Activity
Lines with "addresses": please show every one of them from the listing below.

'''

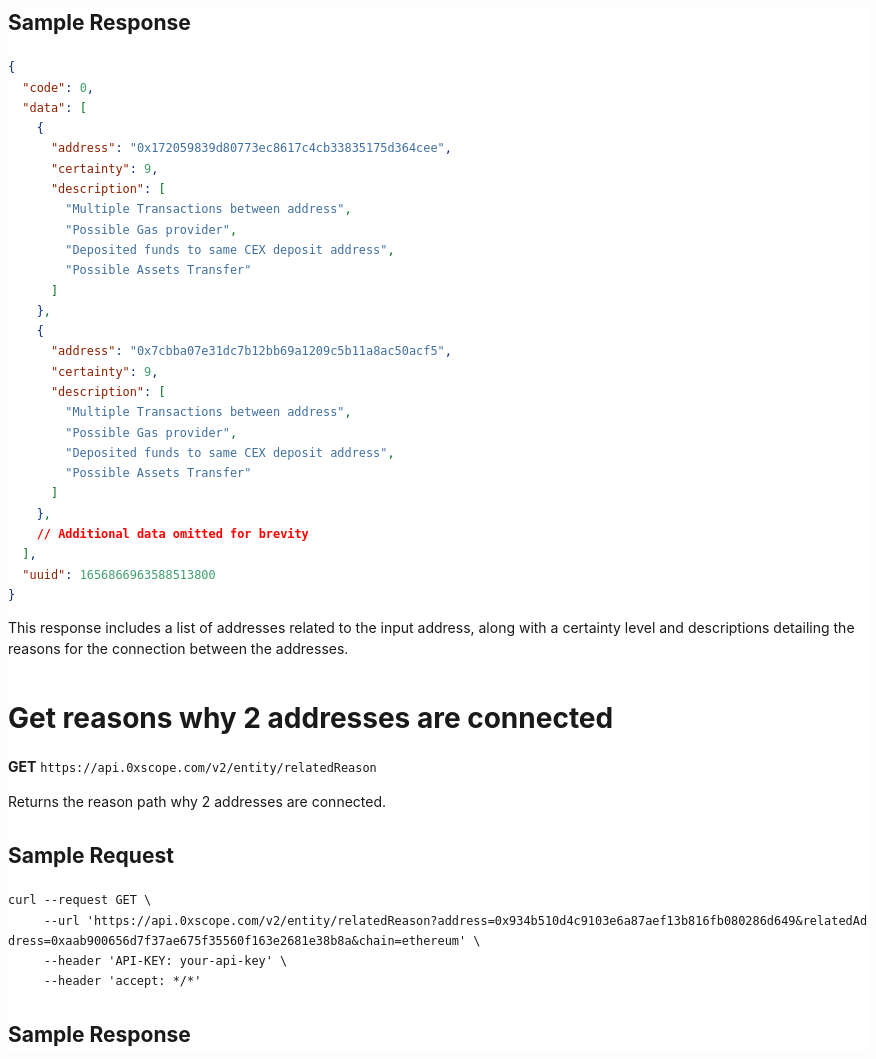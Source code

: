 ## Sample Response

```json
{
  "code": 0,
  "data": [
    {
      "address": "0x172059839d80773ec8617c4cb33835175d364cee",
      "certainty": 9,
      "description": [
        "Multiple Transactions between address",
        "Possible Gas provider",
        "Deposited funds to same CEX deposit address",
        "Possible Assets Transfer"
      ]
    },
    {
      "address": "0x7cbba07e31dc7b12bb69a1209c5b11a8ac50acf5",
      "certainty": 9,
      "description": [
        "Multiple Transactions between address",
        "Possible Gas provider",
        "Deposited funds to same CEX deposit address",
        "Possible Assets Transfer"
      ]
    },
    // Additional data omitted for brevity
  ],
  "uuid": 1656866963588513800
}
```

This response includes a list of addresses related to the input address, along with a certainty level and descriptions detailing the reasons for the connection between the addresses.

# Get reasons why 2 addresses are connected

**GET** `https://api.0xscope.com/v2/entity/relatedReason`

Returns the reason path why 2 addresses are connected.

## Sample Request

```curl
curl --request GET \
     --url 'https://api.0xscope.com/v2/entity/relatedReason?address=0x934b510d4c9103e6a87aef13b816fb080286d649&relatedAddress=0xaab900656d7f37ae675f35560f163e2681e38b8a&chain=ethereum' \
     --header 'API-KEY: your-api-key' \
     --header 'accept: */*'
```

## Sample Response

'''
'''

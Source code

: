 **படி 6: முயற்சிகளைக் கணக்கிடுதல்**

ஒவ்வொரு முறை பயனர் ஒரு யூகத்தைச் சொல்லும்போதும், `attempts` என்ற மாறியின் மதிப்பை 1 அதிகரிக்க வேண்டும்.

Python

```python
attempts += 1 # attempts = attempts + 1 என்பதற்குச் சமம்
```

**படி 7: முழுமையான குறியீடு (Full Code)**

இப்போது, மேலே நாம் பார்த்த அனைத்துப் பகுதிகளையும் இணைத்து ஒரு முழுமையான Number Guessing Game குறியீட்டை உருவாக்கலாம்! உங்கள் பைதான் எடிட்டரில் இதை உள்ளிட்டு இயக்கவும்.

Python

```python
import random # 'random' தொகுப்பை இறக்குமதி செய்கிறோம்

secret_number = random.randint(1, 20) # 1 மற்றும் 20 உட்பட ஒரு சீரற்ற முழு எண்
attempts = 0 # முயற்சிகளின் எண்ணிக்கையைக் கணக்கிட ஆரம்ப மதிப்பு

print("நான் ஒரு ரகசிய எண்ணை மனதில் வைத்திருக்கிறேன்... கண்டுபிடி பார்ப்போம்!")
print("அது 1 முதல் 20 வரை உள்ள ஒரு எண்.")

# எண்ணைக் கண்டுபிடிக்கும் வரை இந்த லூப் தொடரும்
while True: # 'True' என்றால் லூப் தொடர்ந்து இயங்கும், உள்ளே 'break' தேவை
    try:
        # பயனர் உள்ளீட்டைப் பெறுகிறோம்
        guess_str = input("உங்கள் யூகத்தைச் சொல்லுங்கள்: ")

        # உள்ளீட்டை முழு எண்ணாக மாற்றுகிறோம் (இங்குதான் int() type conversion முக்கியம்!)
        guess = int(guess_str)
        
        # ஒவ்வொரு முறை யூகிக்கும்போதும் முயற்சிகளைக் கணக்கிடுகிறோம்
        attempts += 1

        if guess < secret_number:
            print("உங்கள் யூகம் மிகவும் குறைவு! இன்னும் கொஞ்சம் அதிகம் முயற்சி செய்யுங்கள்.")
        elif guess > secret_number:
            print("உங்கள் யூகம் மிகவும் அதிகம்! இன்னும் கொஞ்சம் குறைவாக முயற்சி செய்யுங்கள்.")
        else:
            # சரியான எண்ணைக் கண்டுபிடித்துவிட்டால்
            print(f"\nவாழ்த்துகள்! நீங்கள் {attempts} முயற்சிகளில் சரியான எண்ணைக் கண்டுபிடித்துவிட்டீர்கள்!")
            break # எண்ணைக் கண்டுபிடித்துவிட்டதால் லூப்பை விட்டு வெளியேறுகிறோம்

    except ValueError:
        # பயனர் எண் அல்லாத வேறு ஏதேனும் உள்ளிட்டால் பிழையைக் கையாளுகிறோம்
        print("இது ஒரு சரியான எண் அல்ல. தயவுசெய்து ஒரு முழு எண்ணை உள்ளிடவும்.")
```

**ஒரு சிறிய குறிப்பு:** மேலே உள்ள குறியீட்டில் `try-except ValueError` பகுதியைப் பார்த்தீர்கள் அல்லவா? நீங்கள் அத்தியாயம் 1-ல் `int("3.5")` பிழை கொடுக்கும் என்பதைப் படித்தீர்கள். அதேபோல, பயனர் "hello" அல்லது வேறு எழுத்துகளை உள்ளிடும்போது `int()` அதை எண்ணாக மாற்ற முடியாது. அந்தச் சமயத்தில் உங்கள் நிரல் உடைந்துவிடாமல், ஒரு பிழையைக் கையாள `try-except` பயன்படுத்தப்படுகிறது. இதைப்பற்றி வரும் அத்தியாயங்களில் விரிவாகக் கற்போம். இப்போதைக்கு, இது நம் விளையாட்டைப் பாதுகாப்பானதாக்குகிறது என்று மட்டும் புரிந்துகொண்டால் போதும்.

'''
'''

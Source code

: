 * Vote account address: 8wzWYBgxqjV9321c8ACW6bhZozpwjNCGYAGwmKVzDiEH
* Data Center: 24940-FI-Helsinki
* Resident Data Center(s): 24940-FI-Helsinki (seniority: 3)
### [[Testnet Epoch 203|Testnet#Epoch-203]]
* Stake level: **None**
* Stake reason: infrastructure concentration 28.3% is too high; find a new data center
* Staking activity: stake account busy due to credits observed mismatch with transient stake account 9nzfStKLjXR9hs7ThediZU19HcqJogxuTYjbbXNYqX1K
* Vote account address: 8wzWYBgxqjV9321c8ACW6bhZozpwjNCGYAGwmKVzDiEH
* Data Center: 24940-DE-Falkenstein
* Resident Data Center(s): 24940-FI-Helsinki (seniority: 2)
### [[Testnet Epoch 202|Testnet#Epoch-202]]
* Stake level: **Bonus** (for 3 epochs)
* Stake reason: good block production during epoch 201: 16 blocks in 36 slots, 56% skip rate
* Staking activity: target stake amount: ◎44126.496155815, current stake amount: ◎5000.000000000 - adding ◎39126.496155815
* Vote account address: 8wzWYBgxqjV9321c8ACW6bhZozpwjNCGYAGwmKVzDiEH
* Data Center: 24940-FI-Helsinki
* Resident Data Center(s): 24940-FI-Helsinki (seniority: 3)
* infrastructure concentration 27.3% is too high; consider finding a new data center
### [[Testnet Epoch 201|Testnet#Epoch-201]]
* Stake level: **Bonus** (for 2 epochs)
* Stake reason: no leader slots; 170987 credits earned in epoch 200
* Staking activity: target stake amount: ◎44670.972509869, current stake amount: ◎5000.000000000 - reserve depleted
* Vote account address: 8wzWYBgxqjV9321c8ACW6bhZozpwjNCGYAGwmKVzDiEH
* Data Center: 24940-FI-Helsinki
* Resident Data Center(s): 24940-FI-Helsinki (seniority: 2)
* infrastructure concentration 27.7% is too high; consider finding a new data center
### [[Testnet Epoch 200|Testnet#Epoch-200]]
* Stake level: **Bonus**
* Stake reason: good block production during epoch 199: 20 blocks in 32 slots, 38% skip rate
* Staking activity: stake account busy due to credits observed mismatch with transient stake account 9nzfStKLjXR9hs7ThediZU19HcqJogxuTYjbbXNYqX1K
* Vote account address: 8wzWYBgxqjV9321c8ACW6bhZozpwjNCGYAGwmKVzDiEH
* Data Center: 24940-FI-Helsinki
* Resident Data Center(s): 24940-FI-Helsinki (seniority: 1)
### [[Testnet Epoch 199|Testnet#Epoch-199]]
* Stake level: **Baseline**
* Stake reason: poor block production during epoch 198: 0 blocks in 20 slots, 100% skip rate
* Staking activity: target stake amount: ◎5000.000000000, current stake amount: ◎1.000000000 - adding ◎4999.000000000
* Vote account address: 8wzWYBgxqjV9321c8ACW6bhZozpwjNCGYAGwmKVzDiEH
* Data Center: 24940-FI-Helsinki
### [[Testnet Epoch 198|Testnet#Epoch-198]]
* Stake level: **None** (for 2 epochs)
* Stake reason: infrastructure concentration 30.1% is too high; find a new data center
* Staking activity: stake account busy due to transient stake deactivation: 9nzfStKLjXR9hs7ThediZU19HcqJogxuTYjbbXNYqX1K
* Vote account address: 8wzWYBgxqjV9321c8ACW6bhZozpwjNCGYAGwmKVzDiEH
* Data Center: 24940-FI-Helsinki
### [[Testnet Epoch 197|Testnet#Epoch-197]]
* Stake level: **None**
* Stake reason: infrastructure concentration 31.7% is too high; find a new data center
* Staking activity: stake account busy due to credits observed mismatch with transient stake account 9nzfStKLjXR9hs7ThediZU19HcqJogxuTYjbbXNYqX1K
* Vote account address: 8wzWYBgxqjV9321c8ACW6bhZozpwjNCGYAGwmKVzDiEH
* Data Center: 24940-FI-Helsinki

'''

Final answer
This response includes a list of addresses related to the input address, along with a certainty level and descriptions detailing the reasons for the connection between the addresses.
# Get reasons why 2 addresses are connected
Returns the reason path why 2 addresses are connected.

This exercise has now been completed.